__Assigned task__
The output should match the data below line for line.

__Entries shown__
----

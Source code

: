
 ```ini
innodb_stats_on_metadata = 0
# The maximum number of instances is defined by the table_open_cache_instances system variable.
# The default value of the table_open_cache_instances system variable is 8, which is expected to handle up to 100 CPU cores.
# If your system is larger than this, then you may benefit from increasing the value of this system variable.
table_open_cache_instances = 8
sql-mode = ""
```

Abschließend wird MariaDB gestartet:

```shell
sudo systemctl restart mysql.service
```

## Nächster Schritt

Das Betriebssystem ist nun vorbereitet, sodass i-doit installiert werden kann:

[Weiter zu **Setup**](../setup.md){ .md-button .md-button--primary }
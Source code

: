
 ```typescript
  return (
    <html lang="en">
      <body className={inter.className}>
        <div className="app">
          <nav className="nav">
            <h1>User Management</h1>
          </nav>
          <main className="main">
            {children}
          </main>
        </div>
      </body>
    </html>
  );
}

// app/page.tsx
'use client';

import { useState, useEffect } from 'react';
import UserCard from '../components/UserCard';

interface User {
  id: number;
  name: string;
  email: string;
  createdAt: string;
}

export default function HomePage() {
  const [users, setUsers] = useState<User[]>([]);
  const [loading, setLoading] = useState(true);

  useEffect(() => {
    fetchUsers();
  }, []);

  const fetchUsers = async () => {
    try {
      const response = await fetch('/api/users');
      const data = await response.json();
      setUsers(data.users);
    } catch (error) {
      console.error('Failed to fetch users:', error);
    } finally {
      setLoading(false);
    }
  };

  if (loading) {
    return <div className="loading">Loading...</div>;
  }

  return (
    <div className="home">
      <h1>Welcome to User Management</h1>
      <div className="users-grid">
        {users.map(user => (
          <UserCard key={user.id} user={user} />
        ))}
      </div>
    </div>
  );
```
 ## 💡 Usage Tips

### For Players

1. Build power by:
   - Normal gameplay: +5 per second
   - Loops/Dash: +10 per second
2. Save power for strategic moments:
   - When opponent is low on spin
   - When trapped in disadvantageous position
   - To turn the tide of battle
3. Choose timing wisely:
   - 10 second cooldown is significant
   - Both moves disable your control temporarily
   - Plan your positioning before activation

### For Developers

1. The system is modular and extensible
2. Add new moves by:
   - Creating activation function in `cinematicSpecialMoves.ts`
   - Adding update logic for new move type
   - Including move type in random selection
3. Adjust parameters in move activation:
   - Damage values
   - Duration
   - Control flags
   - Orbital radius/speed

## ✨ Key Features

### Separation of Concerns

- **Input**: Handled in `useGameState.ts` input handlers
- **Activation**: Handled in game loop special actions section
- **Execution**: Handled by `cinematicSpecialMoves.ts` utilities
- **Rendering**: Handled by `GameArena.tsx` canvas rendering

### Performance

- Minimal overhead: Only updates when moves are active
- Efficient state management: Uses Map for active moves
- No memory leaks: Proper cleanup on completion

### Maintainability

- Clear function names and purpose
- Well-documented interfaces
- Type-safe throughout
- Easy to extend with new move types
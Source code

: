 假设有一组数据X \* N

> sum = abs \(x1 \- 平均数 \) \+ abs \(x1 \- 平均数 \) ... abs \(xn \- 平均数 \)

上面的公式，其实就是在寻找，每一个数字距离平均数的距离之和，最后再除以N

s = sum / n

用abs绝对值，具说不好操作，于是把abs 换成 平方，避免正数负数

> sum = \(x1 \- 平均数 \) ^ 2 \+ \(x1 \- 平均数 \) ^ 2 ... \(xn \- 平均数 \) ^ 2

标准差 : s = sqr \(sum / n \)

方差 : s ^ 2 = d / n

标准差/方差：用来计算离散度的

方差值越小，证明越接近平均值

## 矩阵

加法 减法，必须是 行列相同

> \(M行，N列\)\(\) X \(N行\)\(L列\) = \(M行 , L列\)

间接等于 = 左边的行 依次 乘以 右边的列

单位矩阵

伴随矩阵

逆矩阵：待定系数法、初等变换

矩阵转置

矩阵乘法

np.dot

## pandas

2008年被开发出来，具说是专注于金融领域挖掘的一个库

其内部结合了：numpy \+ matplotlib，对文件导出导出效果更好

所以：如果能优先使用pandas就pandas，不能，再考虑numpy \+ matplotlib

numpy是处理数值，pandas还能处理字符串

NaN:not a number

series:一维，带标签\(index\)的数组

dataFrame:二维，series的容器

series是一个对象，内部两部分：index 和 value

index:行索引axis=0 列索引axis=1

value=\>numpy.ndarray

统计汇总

----

__Result for this exercise__
Source code

:
 ```ini
innodb_stats_on_metadata = 0
# The maximum number of instances is defined by the table_open_cache_instances system variable.
# The default value of the table_open_cache_instances system variable is 8, which is expected to handle up to 100 CPU cores.
# If your system is larger than this, then you may benefit from increasing the value of this system variable.
table_open_cache_instances = 8
sql-mode = ""
```

Abschließend wird MariaDB gestartet:

```shell
sudo systemctl restart mysql.service
```

## Nächster Schritt

Das Betriebssystem ist nun vorbereitet, sodass i-doit installiert werden kann:

[Weiter zu **Setup**](../setup.md){ .md-button .md-button--primary }
Source code

:
 ```typescript
  return (
    <html lang="en">
      <body className={inter.className}>
        <div className="app">
          <nav className="nav">
            <h1>User Management</h1>
          </nav>
          <main className="main">
            {children}
          </main>
        </div>
      </body>
    </html>
  );
}

// app/page.tsx
'use client';

import { useState, useEffect } from 'react';
import UserCard from '../components/UserCard';

interface User {
  id: number;
  name: string;
  email: string;
  createdAt: string;
}

export default function HomePage() {
  const [users, setUsers] = useState<User[]>([]);
  const [loading, setLoading] = useState(true);

  useEffect(() => {
    fetchUsers();
  }, []);

  const fetchUsers = async () => {
    try {
      const response = await fetch('/api/users');
      const data = await response.json();
      setUsers(data.users);
    } catch (error) {
      console.error('Failed to fetch users:', error);
    } finally {
      setLoading(false);
    }
  };

  if (loading) {
    return <div className="loading">Loading...</div>;
  }

  return (
    <div className="home">
      <h1>Welcome to User Management</h1>
      <div className="users-grid">
        {users.map(user => (
          <UserCard key={user.id} user={user} />
        ))}
      </div>
    </div>
  );
```
 ## 💡 Usage Tips

### For Players

1. Build power by:
   - Normal gameplay: +5 per second
   - Loops/Dash: +10 per second
2. Save power for strategic moments:
   - When opponent is low on spin
   - When trapped in disadvantageous position
   - To turn the tide of battle
3. Choose timing wisely:
   - 10 second cooldown is significant
   - Both moves disable your control temporarily
   - Plan your positioning before activation

### For Developers

1. The system is modular and extensible
2. Add new moves by:
   - Creating activation function in `cinematicSpecialMoves.ts`
   - Adding update logic for new move type
   - Including move type in random selection
3. Adjust parameters in move activation:
   - Damage values
   - Duration
   - Control flags
   - Orbital radius/speed

## ✨ Key Features

### Separation of Concerns

- **Input**: Handled in `useGameState.ts` input handlers
- **Activation**: Handled in game loop special actions section
- **Execution**: Handled by `cinematicSpecialMoves.ts` utilities
- **Rendering**: Handled by `GameArena.tsx` canvas rendering

### Performance

- Minimal overhead: Only updates when moves are active
- Efficient state management: Uses Map for active moves
- No memory leaks: Proper cleanup on completion

### Maintainability

- Clear function names and purpose
- Well-documented interfaces
- Type-safe throughout
- Easy to extend with new move types
Source code

: 假设有一组数据X \* N

> sum = abs \(x1 \- 平均数 \) \+ abs \(x1 \- 平均数 \) ... abs \(xn \- 平均数 \)

上面的公式，其实就是在寻找，每一个数字距离平均数的距离之和，最后再除以N

s = sum / n

用abs绝对值，具说不好操作，于是把abs 换成 平方，避免正数负数

> sum = \(x1 \- 平均数 \) ^ 2 \+ \(x1 \- 平均数 \) ^ 2 ... \(xn \- 平均数 \) ^ 2

标准差 : s = sqr \(sum / n \)

方差 : s ^ 2 = d / n

标准差/方差：用来计算离散度的

方差值越小，证明越接近平均值

## 矩阵

加法 减法，必须是 行列相同

> \(M行，N列\)\(\) X \(N行\)\(L列\) = \(M行 , L列\)

间接等于 = 左边的行 依次 乘以 右边的列

单位矩阵

伴随矩阵

逆矩阵：待定系数法、初等变换

矩阵转置

矩阵乘法

np.dot

## pandas

2008年被开发出来，具说是专注于金融领域挖掘的一个库

其内部结合了：numpy \+ matplotlib，对文件导出导出效果更好

所以：如果能优先使用pandas就pandas，不能，再考虑numpy \+ matplotlib

numpy是处理数值，pandas还能处理字符串

NaN:not a number

series:一维，带标签\(index\)的数组

dataFrame:二维，series的容器

series是一个对象，内部两部分：index 和 value

index:行索引axis=0 列索引axis=1

value=\>numpy.ndarray

统计汇总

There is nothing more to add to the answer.